Exercise details: Reproduce exactly the lines from the one containing "# Bulk data download to CSV guide" through the last line of the records below, both included, and nothing else.
Extracted entries below:
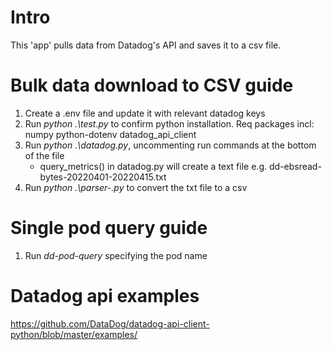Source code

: # Intro

This 'app' pulls data from Datadog's API and saves it to a csv file.

# Bulk data download to CSV guide

1. Create a .env file and update it with relevant datadog keys
1. Run *python .\test.py* to confirm python installation. Req packages incl: numpy python-dotenv datadog_api_client
1. Run *python .\datadog.py*, uncommenting run commands at the bottom of the file
    - query_metrics() in datadog.py will create a text file e.g. dd-ebsread-bytes-20220401-20220415.txt
1. Run *python .\parser-<service>.py* to convert the txt file to a csv

# Single pod query guide
1. Run *dd-pod-query* specifying the pod name

# Datadog api examples
https://github.com/DataDog/datadog-api-client-python/blob/master/examples/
End of Extracted entries.
Written answer:
# Bulk data download to CSV guide

1. Create a .env file and update it with relevant datadog keys
1. Run *python .\test.py* to confirm python installation. Req packages incl: numpy python-dotenv datadog_api_client
1. Run *python .\datadog.py*, uncommenting run commands at the bottom of the file
    - query_metrics() in datadog.py will create a text file e.g. dd-ebsread-bytes-20220401-20220415.txt
1. Run *python .\parser-<service>.py* to convert the txt file to a csv

# Single pod query guide
1. Run *dd-pod-query* specifying the pod name

# Datadog api examples
https://github.com/DataDog/datadog-api-client-python/blob/master/examples/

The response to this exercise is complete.